→ AIM OF THE TASK: From the records that follow, copy every line in which "project" appears.

→ ENTRIES SUPPLIED:

^^^^^^^^

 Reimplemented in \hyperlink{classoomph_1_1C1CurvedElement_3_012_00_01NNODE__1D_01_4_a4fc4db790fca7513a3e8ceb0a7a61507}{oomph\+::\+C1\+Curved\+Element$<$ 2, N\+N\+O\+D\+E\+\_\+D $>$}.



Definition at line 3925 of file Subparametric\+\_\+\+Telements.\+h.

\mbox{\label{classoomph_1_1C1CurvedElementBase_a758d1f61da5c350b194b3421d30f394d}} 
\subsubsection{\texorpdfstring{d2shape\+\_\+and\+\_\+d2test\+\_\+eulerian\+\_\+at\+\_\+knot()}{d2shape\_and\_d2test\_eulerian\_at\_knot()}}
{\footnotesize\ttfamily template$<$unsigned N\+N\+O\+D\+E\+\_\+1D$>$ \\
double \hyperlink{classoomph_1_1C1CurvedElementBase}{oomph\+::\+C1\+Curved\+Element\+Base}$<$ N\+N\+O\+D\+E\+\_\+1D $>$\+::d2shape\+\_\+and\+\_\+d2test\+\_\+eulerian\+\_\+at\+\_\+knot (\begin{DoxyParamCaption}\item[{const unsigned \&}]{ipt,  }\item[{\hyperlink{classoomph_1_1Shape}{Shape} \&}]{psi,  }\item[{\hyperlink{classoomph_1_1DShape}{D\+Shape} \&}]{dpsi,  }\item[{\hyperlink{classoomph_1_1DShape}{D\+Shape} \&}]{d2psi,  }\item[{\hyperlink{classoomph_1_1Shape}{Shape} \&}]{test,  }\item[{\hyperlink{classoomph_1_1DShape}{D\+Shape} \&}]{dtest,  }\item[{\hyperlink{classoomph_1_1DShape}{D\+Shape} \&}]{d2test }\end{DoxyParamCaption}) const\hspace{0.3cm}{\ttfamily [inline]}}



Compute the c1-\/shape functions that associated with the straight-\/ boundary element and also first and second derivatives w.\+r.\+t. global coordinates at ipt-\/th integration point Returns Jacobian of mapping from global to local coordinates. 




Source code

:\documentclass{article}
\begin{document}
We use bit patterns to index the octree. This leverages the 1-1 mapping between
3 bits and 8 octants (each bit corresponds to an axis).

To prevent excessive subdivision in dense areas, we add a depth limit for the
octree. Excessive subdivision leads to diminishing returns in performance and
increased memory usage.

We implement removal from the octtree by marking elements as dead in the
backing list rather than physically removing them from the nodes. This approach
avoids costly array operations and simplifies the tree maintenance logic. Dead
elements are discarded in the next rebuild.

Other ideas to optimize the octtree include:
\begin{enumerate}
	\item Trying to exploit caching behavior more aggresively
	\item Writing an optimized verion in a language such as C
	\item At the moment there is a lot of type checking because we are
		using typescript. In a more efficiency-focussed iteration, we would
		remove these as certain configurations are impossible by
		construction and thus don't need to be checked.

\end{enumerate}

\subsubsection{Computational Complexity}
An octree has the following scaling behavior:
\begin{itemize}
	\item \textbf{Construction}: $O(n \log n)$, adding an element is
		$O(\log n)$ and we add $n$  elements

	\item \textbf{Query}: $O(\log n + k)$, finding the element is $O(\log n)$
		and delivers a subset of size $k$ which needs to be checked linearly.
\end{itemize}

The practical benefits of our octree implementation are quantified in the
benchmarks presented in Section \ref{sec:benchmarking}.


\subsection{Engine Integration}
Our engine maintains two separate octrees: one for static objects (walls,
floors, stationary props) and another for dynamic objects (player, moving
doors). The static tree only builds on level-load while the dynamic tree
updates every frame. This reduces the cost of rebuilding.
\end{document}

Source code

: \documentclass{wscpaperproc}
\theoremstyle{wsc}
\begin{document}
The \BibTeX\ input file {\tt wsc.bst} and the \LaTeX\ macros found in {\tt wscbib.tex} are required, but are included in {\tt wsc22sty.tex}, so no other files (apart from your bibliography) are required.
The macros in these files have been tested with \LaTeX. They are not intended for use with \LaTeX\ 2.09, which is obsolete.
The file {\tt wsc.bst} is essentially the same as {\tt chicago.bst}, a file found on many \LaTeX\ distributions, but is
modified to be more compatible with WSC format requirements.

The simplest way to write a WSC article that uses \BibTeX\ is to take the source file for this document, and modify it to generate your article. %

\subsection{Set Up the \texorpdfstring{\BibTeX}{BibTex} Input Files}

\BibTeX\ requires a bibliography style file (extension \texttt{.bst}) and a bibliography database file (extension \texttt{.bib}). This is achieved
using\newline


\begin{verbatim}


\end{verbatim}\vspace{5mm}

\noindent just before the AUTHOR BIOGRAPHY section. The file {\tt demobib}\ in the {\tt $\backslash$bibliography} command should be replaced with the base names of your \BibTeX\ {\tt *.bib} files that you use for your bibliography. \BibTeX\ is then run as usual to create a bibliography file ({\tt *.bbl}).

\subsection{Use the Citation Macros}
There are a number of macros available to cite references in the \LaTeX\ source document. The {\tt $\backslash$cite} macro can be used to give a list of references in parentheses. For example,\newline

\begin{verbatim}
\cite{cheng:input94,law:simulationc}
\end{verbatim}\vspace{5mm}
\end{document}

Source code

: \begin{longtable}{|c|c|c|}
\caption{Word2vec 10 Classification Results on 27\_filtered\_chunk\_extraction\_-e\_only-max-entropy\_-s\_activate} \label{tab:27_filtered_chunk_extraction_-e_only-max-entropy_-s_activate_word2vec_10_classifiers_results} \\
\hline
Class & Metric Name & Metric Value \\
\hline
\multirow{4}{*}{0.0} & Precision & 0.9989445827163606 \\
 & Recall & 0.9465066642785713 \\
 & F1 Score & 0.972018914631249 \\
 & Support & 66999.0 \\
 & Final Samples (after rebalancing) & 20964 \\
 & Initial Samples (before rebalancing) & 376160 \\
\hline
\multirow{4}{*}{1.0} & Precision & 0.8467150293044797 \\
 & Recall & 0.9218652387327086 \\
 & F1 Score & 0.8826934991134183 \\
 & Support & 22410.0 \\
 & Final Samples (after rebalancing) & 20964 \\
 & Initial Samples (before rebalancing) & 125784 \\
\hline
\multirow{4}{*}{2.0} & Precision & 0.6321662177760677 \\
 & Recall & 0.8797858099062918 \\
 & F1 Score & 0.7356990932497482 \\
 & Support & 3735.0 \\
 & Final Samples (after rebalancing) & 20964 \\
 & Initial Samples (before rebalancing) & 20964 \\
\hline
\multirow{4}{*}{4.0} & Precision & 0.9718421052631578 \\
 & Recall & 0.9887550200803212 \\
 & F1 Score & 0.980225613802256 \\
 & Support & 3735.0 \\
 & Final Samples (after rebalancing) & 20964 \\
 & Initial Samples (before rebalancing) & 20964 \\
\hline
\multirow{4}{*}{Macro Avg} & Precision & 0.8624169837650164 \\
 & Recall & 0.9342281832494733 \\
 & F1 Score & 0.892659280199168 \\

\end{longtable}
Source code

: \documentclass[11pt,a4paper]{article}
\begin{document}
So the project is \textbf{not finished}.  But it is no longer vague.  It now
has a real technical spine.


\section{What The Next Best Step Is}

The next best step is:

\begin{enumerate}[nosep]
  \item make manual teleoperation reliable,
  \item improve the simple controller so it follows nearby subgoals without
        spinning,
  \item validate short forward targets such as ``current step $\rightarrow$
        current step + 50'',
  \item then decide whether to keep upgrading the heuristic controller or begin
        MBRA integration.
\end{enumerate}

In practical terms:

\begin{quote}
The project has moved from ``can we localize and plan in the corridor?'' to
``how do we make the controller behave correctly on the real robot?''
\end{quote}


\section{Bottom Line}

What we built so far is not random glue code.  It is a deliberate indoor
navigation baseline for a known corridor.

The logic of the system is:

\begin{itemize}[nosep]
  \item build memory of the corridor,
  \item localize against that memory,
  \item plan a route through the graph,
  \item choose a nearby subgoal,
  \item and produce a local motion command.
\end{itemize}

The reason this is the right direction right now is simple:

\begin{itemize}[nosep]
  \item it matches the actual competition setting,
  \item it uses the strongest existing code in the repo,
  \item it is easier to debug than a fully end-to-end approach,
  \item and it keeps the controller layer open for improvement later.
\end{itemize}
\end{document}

^^^^^^^^

→ RESPONSE BOX:
So the project is \textbf{not finished}.  But it is no longer vague.  It now
The project has moved from ``can we localize and plan in the corridor?'' to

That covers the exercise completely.